Finding a dog trainer in your area

The good news is that it’s easier than ever to find a local dog trainer. The bad news is that it’s still just as difficult to find a good dog trainer. A good dog trainer is one that gets along with both you and your dog and knows about dogs. Unfortunately, anybody can call themselves a dog trainer because there are no government regulations for this industry. But good dog trainers do tend to join a group called the “Association of Pet Dog Trainers.

Places To Scout

Don’t just assume the closest dog trainer to you is competent, even if they won trophies at dog shows and are a member of a dog trainer association, such as the Association for Pet Dog Trainers. Be suspicious of all dog trainers until they prove their worth to you and to your dog. You wouldn’t want to leave your child with any stranger as a babysitter, so why leave any stranger with your best friend?

The first places to scout to recruit the newest member of your dog’s team are with your veterinarian, your trusted friends and family who own dogs and your dog’s groomer (if your dog has one). Ask them for recommendations.

If that doesn’t work out, then next go online or look in the Yellow Pages or even for advertisements in your mailbox. For example, the number of dog trainers in the Philadelphia area alone has risen so dramatically that they often need to advertise and offer coupons. Many large chain pet stores like PetSmart and Petco offer affordable group dog training classes.

Selecting A Candidate

Always watch a class in progress or sit in on a class to see what kind of trainer your prospective dog trainer is. Imagine them handling the problems your dog has. If they start breaking out the hardware like prong collars and choke chains, leave. Also, if the dogs in the class (or the owners in the class) break out into constant fights, leave.

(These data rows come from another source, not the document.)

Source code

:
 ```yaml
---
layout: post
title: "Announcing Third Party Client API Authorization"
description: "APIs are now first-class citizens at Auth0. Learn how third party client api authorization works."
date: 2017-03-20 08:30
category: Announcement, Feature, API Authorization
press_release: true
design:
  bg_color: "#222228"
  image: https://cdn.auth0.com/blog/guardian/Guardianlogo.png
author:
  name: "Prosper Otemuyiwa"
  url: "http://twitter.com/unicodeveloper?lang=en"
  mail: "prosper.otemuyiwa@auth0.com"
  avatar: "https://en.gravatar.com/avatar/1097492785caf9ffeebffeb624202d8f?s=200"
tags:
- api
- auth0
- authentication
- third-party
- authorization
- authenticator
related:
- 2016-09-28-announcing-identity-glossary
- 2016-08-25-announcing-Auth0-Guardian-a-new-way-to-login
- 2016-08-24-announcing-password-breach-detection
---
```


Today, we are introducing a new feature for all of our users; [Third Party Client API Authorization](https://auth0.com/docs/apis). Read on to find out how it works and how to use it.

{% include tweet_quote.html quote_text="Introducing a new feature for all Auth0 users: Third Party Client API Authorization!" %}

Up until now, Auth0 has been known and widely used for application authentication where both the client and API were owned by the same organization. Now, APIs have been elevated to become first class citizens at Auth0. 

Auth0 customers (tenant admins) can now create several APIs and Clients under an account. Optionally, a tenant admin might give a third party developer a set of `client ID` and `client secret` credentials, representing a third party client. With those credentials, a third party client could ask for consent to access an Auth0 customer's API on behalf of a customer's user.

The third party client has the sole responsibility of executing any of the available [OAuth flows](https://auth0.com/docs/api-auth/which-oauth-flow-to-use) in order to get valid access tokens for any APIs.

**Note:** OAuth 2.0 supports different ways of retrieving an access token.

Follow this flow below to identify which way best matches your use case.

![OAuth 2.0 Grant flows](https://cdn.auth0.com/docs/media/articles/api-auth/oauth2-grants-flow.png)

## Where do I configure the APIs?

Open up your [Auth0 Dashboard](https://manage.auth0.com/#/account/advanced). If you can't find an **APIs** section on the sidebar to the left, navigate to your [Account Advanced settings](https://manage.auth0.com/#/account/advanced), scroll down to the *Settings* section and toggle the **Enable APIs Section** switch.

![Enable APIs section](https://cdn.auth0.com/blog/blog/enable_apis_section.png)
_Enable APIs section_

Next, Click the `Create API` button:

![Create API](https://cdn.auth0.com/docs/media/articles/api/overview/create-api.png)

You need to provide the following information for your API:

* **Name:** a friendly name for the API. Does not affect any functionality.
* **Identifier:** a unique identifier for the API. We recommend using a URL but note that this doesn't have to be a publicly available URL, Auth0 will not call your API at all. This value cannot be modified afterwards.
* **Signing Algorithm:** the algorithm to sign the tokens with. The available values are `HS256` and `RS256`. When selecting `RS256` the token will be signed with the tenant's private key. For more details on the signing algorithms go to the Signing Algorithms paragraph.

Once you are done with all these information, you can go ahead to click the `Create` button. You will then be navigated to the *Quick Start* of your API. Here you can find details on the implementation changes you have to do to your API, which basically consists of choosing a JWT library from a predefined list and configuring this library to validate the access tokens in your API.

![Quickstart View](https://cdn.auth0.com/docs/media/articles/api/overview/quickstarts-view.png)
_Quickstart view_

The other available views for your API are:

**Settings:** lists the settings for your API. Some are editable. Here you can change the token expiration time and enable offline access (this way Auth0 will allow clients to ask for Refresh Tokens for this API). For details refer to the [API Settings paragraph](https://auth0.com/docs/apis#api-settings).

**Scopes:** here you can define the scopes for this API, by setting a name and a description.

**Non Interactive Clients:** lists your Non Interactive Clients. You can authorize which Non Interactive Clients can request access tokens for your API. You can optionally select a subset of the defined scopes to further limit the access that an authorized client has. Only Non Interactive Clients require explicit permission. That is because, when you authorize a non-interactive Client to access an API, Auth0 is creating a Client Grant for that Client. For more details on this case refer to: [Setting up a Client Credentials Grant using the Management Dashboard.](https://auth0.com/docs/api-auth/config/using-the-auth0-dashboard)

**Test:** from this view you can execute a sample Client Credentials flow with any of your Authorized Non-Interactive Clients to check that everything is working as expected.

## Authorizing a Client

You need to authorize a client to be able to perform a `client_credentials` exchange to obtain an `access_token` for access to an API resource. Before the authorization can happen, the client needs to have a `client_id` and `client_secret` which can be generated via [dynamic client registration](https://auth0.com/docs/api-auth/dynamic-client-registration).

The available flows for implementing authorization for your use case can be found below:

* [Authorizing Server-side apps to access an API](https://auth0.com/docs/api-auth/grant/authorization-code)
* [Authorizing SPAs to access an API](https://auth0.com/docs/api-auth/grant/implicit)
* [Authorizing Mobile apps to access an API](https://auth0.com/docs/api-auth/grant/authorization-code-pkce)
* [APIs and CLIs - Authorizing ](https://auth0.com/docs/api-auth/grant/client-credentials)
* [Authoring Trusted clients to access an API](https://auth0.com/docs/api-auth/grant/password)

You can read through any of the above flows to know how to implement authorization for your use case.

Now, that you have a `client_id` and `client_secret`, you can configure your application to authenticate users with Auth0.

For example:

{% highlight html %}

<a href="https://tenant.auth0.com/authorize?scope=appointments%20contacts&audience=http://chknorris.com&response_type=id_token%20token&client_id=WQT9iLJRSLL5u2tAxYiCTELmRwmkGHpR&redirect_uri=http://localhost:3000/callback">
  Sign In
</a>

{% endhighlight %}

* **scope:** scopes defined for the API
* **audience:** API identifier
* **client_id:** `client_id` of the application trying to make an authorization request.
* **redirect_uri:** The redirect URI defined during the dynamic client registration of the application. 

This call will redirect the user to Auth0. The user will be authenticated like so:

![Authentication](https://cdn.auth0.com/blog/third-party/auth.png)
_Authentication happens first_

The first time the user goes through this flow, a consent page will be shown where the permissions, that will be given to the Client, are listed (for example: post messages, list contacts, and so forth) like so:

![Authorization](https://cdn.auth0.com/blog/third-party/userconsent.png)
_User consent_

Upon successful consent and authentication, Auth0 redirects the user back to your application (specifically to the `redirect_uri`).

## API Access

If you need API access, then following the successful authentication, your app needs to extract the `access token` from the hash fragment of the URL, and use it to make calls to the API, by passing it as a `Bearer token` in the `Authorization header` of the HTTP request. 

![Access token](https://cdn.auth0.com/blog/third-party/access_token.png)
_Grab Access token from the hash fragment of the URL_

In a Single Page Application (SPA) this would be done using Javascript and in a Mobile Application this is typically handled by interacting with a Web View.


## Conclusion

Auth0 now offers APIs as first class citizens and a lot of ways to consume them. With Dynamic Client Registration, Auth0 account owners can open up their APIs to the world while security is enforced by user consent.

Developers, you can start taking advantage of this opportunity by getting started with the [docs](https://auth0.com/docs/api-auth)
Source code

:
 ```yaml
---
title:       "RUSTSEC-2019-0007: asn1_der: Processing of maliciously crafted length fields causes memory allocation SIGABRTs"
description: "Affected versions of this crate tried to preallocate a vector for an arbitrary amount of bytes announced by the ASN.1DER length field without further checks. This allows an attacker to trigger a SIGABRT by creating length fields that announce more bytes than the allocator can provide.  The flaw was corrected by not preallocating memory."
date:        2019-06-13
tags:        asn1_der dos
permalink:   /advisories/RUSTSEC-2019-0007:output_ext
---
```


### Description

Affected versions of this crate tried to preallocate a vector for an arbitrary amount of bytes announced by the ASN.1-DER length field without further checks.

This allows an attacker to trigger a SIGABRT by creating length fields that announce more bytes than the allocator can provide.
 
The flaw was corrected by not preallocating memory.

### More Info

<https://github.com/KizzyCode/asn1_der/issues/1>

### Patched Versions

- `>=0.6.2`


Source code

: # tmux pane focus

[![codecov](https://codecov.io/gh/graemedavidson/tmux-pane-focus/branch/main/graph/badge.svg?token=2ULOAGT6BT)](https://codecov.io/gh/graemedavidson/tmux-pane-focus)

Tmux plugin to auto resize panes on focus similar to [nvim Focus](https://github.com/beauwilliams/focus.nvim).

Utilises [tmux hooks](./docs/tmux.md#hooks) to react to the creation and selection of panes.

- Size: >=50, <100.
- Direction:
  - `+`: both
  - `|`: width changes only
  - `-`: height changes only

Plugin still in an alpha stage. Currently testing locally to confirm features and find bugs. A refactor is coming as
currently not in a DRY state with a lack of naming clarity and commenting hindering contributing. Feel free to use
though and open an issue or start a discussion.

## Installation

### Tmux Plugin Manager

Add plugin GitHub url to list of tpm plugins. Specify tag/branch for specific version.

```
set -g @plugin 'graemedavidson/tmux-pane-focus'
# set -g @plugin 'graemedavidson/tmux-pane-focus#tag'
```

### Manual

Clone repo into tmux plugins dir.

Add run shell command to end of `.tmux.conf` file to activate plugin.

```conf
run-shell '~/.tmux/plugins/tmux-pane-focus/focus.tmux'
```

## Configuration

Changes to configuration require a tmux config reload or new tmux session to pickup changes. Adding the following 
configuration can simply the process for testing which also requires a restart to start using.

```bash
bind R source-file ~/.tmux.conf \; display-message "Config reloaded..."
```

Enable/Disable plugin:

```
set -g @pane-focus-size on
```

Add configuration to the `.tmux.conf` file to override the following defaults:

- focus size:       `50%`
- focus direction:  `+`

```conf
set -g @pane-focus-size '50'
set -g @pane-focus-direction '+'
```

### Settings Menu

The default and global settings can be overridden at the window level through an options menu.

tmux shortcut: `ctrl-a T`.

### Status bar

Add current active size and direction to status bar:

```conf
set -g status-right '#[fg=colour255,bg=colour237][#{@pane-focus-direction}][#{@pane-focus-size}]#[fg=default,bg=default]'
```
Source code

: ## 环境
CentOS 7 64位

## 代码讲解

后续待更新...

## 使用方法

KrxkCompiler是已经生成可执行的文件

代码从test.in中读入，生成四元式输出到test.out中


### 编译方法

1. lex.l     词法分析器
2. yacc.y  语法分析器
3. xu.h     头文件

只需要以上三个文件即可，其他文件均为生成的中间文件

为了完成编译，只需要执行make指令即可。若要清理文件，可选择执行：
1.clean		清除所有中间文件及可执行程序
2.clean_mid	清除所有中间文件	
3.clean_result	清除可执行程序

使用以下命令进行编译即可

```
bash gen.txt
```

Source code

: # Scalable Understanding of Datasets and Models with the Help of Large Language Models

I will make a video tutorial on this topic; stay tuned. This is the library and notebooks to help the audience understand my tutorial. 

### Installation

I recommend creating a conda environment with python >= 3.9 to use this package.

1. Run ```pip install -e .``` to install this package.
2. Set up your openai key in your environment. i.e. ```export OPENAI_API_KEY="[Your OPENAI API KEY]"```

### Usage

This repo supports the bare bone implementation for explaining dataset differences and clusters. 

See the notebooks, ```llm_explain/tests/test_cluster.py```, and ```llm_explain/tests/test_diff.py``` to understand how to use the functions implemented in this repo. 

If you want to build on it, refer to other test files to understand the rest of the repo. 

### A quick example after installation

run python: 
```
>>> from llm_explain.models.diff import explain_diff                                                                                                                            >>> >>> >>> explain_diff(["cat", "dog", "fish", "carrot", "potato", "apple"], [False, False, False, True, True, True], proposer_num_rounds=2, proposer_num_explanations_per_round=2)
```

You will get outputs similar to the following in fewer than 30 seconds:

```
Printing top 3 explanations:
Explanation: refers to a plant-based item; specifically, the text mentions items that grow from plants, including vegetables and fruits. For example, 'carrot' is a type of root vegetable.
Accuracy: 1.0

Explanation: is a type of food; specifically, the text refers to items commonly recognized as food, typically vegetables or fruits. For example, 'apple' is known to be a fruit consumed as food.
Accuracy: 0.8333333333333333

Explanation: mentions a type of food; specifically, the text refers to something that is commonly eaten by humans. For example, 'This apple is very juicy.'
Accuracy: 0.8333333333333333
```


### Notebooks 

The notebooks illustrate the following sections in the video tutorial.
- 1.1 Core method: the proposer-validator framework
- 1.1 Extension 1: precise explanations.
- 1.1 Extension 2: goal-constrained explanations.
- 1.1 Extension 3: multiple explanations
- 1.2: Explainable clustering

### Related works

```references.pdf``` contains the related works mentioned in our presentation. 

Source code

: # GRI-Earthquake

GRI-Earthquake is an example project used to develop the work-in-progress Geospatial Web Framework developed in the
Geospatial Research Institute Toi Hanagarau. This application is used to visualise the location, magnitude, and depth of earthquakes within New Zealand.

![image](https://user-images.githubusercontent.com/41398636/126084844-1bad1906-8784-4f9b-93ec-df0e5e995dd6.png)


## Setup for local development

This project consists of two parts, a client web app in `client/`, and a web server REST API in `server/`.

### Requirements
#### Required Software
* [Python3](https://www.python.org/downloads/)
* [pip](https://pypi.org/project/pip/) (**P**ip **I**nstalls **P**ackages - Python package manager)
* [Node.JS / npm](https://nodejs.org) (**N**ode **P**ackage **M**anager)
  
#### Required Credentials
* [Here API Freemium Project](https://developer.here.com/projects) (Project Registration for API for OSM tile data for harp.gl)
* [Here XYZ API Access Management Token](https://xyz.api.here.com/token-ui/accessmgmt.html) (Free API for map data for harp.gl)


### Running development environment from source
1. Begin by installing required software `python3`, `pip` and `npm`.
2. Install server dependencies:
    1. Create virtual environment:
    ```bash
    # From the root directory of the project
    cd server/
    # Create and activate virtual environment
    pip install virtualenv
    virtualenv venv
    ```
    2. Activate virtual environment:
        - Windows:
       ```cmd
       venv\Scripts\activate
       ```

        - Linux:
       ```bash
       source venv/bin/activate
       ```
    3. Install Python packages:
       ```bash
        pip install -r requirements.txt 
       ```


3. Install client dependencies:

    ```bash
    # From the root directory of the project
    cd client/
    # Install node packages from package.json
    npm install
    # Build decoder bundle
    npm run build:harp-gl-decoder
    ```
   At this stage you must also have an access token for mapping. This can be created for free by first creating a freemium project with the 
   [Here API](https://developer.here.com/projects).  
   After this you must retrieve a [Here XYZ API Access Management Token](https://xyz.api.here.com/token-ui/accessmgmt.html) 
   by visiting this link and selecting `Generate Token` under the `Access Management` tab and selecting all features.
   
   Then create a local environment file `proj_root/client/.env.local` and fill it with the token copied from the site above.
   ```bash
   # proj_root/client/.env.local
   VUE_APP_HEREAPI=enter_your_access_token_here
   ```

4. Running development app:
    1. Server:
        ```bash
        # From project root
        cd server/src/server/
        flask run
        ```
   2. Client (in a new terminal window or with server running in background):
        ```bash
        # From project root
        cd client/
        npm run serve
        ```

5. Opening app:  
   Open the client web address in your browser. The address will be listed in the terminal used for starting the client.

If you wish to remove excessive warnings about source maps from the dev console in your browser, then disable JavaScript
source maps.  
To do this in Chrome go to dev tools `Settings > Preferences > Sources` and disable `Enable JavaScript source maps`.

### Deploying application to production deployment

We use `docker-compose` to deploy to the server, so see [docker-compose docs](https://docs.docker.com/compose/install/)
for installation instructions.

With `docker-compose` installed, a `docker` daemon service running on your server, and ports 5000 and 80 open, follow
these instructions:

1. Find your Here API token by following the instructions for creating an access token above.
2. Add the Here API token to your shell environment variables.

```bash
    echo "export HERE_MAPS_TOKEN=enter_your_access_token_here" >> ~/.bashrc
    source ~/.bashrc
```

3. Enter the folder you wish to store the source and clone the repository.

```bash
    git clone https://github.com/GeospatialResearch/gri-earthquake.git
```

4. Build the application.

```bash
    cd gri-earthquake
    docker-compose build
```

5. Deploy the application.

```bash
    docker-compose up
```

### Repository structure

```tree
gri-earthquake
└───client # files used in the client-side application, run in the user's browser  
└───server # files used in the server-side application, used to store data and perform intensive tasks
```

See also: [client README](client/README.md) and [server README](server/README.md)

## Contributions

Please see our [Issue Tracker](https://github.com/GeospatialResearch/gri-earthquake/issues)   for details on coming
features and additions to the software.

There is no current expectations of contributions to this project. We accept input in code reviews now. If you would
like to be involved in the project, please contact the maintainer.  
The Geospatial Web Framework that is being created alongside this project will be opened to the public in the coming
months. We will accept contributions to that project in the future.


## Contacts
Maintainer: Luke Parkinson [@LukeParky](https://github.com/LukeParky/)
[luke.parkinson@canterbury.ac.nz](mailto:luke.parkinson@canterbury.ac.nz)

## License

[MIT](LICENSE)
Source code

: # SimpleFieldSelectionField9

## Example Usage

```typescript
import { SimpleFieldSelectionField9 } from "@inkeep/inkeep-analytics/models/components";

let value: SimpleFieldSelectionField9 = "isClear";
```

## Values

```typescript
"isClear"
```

You also want to see adult dogs in separate classes from little puppies. Puppies need their own classes because they will eventually do something to really annoy an adult dog.

Know your dog. Does your dog cringe at people with loud voices? Is your dog spooked at a person who jumps up and down a lot? Pick a trainer with a personality that your dog gets along with.

After sitting in for a class, ask to see any references the trainer has. The trainer should politely and almost eagerly provide them. Ask if any certificate of health is required before your dog can attend classes. Also know the pricing system and if you have to pay for a series of classes or just pay for one class at a time. And if your gut instinct says to go with the trainer, then do so.